Verhindern Sie Risse: Wie man Bremsbeläge richtig aushärtet
Das Aushärten von Bremsbelägen erfordert eine sorgfältige Steuerung der Temperatur. Wenn die Resin zu schnell oder ungleichmäßig auf die maximale Temperatur kommt, entstehen Probleme. Dadurch bleiben Gase im Material zurück und es entstehen thermische Risse – was den gesamten Bremsbelag unbrauchbar macht.
Wir nutzen Präzisions-Infrarotlampen zur Erhitzung des Materials. Ziel ist es, dass die Resin ordentlich verklumpt, ohne dass Löcher im Material entstehen.
Warum das „Erhitzen“ so wichtig ist
Um Risse zu vermeiden, muss man auf die Geschwindigkeit der Erhitzung achten. Kurzwelliges Infrarot dringt tief in das Material ein – es beeinflusst sowohl den Kern als auch die Oberfläche gleichzeitig. Dadurch wird der „Skin-Effekt“ verhindert, bei dem die Außenschicht zu schnell hart wird und Gase im Material zurückbleiben. Diese Gase haben keinen Ausweg und führen dazu, dass Löcher im Material entstehen. Das ist nicht ideal.
Unsere Lampen haben eine hohe Leistungsdichte, damit die Erhitzung schnell erfolgt. Doch man kann sie nicht einfach auf 100 % Leistung einstellen und dann ignorieren. Es wird ein PID-Controller benötigt. Ohne eine richtige Abschaltphase besteht die Gefahr, dass die Resin verbrennt.

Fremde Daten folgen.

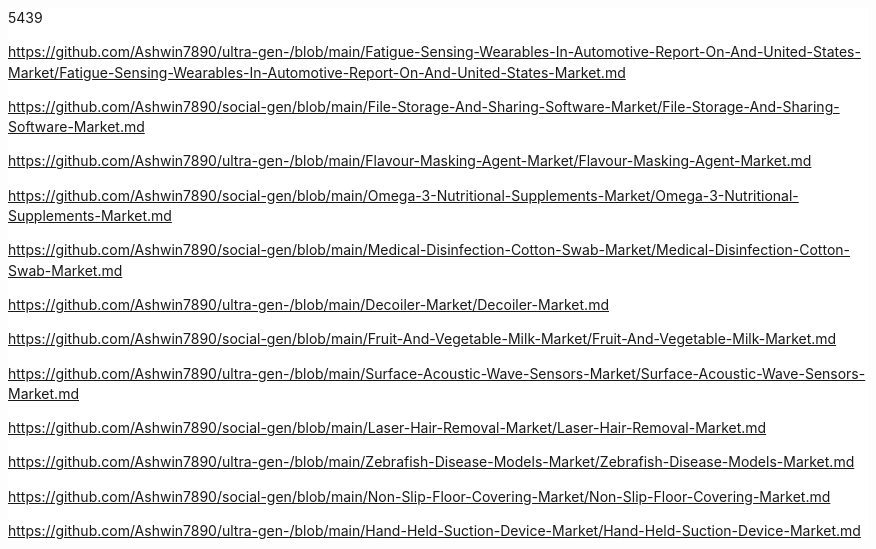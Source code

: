 5439</p><p><a href="https://github.com/Ashwin7890/ultra-gen-/blob/main/Fatigue-Sensing-Wearables-In-Automotive-Report-On-And-United-States-Market/Fatigue-Sensing-Wearables-In-Automotive-Report-On-And-United-States-Market.md">https://github.com/Ashwin7890/ultra-gen-/blob/main/Fatigue-Sensing-Wearables-In-Automotive-Report-On-And-United-States-Market/Fatigue-Sensing-Wearables-In-Automotive-Report-On-And-United-States-Market.md</a></p><p><a href="https://github.com/Ashwin7890/social-gen/blob/main/File-Storage-And-Sharing-Software-Market/File-Storage-And-Sharing-Software-Market.md">https://github.com/Ashwin7890/social-gen/blob/main/File-Storage-And-Sharing-Software-Market/File-Storage-And-Sharing-Software-Market.md</a></p><p><a href="https://github.com/Ashwin7890/ultra-gen-/blob/main/Flavour-Masking-Agent-Market/Flavour-Masking-Agent-Market.md">https://github.com/Ashwin7890/ultra-gen-/blob/main/Flavour-Masking-Agent-Market/Flavour-Masking-Agent-Market.md</a></p><p><a href="https://github.com/Ashwin7890/social-gen/blob/main/Omega-3-Nutritional-Supplements-Market/Omega-3-Nutritional-Supplements-Market.md">https://github.com/Ashwin7890/social-gen/blob/main/Omega-3-Nutritional-Supplements-Market/Omega-3-Nutritional-Supplements-Market.md</a></p><p><a href="https://github.com/Ashwin7890/social-gen/blob/main/Medical-Disinfection-Cotton-Swab-Market/Medical-Disinfection-Cotton-Swab-Market.md">https://github.com/Ashwin7890/social-gen/blob/main/Medical-Disinfection-Cotton-Swab-Market/Medical-Disinfection-Cotton-Swab-Market.md</a></p><p><a href="https://github.com/Ashwin7890/ultra-gen-/blob/main/Decoiler-Market/Decoiler-Market.md">https://github.com/Ashwin7890/ultra-gen-/blob/main/Decoiler-Market/Decoiler-Market.md</a></p><p><a href="https://github.com/Ashwin7890/social-gen/blob/main/Fruit-And-Vegetable-Milk-Market/Fruit-And-Vegetable-Milk-Market.md">https://github.com/Ashwin7890/social-gen/blob/main/Fruit-And-Vegetable-Milk-Market/Fruit-And-Vegetable-Milk-Market.md</a></p><p><a href="https://github.com/Ashwin7890/ultra-gen-/blob/main/Surface-Acoustic-Wave-Sensors-Market/Surface-Acoustic-Wave-Sensors-Market.md">https://github.com/Ashwin7890/ultra-gen-/blob/main/Surface-Acoustic-Wave-Sensors-Market/Surface-Acoustic-Wave-Sensors-Market.md</a></p><p><a href="https://github.com/Ashwin7890/social-gen/blob/main/Laser-Hair-Removal-Market/Laser-Hair-Removal-Market.md">https://github.com/Ashwin7890/social-gen/blob/main/Laser-Hair-Removal-Market/Laser-Hair-Removal-Market.md</a></p><p><a href="https://github.com/Ashwin7890/ultra-gen-/blob/main/Zebrafish-Disease-Models-Market/Zebrafish-Disease-Models-Market.md">https://github.com/Ashwin7890/ultra-gen-/blob/main/Zebrafish-Disease-Models-Market/Zebrafish-Disease-Models-Market.md</a></p><p><a href="https://github.com/Ashwin7890/social-gen/blob/main/Non-Slip-Floor-Covering-Market/Non-Slip-Floor-Covering-Market.md">https://github.com/Ashwin7890/social-gen/blob/main/Non-Slip-Floor-Covering-Market/Non-Slip-Floor-Covering-Market.md</a></p><p><a href="https://github.com/Ashwin7890/ultra-gen-/blob/main/Hand-Held-Suction-Device-Market/Hand-Held-Suction-Device-Market.md">https://github.com/Ashwin7890/ultra-gen-/blob/main/Hand-Held-Suction-Device-Market/Hand-Held-Suction-Device-Market.md</a></p>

Die Ausrüstung und deren Einstellung
Wir verwenden hochreine Quarzröhren für diese Lampen. Warum? Weil sie den thermischen Schock durch schnelle Temperaturschwankungen aushalten können. Je nach Platz im Ofen kann man die Leistung sowie die Länge der Röhren anpassen, damit die Wärme gleichmäßig verteilt wird.
Ein kleiner Tipp: Achten Sie auf die Kontakte der Lampen. Schlechter Kontakt führt zu Spannungsabfällen – das wiederum führt dazu, dass die Lampen schneller kaputtgehen. Wir verwenden Standardanschlüsse, sodass die Lampen problemlos in Ihre vorhandenen Halterungen eingesetzt werden können.
Überprüfen Sie außerdem die Stärke der Stromleitungen. Wenn die Drähte zu dünn sind, fällt die Spannung ab – dadurch wird die Qualität der Aushärtung beeinträchtigt.
Die Kompromisse, die Sie kennen sollten
Hochintensive Infrarotlampen bieten zwar die notwendige Strukturstärke, doch sie erzeugen viel Wärme. Das bedeutet, dass man die Abführung der Wärme berücksichtigen muss. Wenn die Luftzufuhr blockiert ist, staut sich die Wärme um die Quarzröhre – dadurch verkürzt sich die Lebensdauer der Lampe.
Achten Sie außerdem darauf, dass die Reflektoren sauber bleiben. Ein wenig Staub auf diesen Spiegeln kann die Effizienz der Lampen um 15–20 % verringern. Dadurch müssen die Lampen noch heißer arbeiten, um die gleiche Temperatur zu erreichen – was sie wiederum schneller zerstört.